Bryan Green works on the Platform Operations team at EDB. This is the team that automates the delivery pipeline for EDB's products, from our developers to our customers across multiple distribution channels.
Bryan in Orlando, visiting the Leaky Cauldron while attending Embedded Linux training in 2023
A bit of background
Bryan started programming at age 12 when his stepfather brought home an Atari 400 for a class he was taking, and he instantly claimed it for himself. "I quickly acquired the Atari Assembler cartridge and never looked back." That early experience with assembly language set the trajectory for his career - he's always been drawn to understanding how things work at the lowest levels.
At university, Bryan studied computer science and learned C programming. His first job out of school was as an IBM Mainframe Assembly programmer, where he was tasked with writing middleware between Windows NT 3.5 and CICS for a major customer. From there, he moved into implementing specialized file system kernel drivers for Windows, with occasional kernel extensions for Mac as well. Bryan eventually branched out into other programming areas to enable remote work, but has always loved working at the system level.
While his work has almost exclusively been on proprietary products, the Developer U program offers him the chance to contribute to a systems-level open-source project alongside his operations responsibilities. "It's an opportunity to get back to the low-level systems programming - complex internals, memory management, filesystems, and platform-specific implementations - and do it in the open, contributing to something that millions depend on!"
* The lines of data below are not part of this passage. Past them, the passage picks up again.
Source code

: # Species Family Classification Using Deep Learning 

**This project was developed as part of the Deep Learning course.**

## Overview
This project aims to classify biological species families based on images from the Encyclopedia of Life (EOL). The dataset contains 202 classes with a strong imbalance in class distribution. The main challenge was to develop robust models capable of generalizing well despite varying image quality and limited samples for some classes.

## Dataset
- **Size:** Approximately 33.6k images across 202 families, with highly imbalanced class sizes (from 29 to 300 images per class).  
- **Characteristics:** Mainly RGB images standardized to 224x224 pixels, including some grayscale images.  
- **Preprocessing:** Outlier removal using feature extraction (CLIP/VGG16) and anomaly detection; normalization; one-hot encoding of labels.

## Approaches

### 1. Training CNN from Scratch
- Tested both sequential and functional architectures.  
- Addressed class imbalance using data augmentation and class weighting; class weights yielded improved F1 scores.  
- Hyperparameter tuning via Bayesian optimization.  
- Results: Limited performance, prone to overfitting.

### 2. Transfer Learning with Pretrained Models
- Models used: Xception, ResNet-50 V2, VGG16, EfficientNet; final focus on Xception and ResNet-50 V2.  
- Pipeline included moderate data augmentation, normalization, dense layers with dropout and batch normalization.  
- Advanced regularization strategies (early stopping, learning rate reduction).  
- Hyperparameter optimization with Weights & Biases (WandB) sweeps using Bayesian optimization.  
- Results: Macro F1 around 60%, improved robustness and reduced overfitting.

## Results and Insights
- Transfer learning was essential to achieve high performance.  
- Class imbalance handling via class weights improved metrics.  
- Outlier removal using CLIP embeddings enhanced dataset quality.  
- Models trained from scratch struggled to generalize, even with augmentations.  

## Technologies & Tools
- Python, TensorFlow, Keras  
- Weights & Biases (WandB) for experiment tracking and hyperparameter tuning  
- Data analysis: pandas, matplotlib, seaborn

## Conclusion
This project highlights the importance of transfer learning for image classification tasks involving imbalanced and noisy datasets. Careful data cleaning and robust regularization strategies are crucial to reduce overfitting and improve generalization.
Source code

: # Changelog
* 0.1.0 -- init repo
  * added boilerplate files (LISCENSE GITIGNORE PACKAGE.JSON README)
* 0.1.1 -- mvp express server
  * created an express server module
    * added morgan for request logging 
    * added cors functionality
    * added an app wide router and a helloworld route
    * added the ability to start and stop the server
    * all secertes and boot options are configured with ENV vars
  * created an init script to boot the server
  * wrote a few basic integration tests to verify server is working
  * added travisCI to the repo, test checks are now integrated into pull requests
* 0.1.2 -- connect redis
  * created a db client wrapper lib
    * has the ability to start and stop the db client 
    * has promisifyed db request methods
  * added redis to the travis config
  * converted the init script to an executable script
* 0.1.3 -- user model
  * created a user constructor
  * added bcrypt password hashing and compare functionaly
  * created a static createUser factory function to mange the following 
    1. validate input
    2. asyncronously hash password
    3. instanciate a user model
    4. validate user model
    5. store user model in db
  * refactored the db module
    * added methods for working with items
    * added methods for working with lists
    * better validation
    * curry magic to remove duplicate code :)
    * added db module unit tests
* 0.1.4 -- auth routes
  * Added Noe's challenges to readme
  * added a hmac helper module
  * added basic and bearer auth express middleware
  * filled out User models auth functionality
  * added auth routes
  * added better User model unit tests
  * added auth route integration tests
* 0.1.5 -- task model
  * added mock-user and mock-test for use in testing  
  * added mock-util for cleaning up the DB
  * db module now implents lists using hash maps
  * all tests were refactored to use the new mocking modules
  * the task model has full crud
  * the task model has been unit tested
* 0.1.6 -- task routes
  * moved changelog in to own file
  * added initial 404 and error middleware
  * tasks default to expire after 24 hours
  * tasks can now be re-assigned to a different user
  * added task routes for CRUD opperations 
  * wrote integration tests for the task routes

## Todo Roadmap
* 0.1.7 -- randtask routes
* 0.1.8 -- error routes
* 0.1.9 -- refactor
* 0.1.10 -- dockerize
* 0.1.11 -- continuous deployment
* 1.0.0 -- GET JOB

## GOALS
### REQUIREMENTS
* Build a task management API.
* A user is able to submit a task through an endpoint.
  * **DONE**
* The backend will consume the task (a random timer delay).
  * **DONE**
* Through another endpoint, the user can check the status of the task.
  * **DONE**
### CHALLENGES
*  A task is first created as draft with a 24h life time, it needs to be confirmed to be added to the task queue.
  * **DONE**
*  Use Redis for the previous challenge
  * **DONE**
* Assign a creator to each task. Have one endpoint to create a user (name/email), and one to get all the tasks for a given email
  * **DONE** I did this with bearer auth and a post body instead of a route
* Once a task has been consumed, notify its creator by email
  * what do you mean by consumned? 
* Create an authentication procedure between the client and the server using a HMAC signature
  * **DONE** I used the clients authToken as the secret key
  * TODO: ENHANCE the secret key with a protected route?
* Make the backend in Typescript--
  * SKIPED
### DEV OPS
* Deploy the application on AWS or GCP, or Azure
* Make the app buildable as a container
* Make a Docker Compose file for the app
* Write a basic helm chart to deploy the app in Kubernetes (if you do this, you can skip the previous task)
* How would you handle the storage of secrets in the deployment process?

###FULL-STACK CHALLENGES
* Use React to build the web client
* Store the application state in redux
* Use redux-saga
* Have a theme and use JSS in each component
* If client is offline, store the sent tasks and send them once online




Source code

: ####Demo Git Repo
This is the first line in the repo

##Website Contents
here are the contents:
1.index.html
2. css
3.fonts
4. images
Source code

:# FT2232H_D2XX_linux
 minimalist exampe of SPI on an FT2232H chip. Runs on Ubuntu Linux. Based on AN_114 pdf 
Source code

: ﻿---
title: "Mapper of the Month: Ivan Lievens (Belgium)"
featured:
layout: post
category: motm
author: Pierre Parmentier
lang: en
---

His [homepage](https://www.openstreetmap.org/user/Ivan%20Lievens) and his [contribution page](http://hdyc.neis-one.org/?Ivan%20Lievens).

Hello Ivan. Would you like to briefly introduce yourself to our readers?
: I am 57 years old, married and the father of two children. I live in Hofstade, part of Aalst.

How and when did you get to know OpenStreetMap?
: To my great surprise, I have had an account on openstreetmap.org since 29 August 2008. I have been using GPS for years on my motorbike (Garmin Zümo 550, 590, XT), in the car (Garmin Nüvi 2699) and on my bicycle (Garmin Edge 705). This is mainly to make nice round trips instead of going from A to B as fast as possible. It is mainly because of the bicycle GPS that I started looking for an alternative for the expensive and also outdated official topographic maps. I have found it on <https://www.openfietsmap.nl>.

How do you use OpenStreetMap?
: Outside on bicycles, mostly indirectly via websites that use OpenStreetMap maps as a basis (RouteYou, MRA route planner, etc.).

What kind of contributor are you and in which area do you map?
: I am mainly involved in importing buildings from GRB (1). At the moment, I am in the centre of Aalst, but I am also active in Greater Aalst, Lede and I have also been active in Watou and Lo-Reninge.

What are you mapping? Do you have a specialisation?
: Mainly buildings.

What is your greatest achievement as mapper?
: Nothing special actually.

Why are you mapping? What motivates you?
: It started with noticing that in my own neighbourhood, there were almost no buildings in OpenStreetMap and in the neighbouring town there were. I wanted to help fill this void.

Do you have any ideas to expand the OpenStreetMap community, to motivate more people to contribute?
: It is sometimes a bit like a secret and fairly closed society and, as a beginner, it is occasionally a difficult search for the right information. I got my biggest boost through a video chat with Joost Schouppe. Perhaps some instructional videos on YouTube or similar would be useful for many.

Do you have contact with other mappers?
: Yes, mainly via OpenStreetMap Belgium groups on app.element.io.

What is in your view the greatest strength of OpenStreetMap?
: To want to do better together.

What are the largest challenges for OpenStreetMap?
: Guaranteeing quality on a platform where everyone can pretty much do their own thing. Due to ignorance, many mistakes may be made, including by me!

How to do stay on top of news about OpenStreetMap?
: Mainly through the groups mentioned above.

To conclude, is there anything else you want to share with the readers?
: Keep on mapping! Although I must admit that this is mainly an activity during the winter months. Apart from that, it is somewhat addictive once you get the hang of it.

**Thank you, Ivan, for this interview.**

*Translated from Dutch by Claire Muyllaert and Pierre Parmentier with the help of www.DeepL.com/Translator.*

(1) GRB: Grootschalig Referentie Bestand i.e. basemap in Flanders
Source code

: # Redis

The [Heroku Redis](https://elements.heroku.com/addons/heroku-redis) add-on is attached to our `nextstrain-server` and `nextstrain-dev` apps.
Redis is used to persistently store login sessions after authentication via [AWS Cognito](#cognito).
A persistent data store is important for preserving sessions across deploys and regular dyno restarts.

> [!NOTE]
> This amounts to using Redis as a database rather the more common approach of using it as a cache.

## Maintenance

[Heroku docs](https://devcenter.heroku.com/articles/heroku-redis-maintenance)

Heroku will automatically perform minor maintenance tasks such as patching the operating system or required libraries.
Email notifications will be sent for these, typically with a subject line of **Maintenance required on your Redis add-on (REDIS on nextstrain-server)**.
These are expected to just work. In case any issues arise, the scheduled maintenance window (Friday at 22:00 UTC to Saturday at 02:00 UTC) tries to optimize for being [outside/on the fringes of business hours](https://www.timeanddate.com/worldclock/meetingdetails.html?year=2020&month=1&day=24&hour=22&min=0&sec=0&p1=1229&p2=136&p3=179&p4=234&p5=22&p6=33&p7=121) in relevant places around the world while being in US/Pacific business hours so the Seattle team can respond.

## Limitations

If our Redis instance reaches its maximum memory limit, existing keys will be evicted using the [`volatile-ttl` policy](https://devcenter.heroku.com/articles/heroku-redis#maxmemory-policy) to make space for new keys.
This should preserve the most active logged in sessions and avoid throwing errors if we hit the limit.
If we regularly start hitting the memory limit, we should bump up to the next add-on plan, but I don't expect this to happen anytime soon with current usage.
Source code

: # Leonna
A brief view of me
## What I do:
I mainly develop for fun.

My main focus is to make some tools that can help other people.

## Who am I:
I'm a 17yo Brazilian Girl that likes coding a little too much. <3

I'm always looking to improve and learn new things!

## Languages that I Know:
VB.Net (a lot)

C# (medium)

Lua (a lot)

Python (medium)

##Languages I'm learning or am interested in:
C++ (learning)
The complexity and elegance of PostgreSQL's architecture excites Bryan. "I'm energized by Windows-specific work since it's an area that needs dedicated attention, and my kernel-level experience from my file system driver days directly applies. Working on a system this sophisticated at such a low level, but in an open-source context, is precisely what I've been wanting to do."
Contributing to PostgreSQL
PostgreSQL represents Bryan’s first significant open-source contribution. After decades of proprietary systems work, he views this as his opportunity to finally give back to the community and work in the open. Coming from that world, the level of openness and thoroughness in the review process was striking.
"Every patch gets deep scrutiny from multiple perspectives, and the commitment to stability, backward compatibility, and cross-platform support means changes require extensive testing and discussion. The Windows-specific work revealed how many subtle platform differences can affect database behavior - issues you might never encounter in proprietary, single-platform development. I also didn't fully appreciate how much institutional knowledge and context go into every decision. The community's patience in explaining the why behind design choices has been invaluable."
Bryan is active on the pgsql-hackers mailing list, submitting patches and participating in technical discussions. "I have had a few simple patches committed, a couple politely rejected, and a few currently submitted and under review." Highlighting some of Bryan’s committed work, he contributed a fix for a fragile walreceiver test, fixed incorrect fprintf usage in log_error frontend path, and found a solution for POSIX compliance in pgwin32_unsetenv.
For the patches Bryan has in flight, just search the hackers mailinglist.
What’s next?
Having worked on file systems and kernel drivers, Bryan is particularly interested in performance optimizations and low-level architectural improvements. He’s also looking forward to learning from the community's collaborative process and understanding how design decisions are made for a project of this scale and maturity. "Most of all, I'm excited that Developer U allows me to get back to the systems programming I love."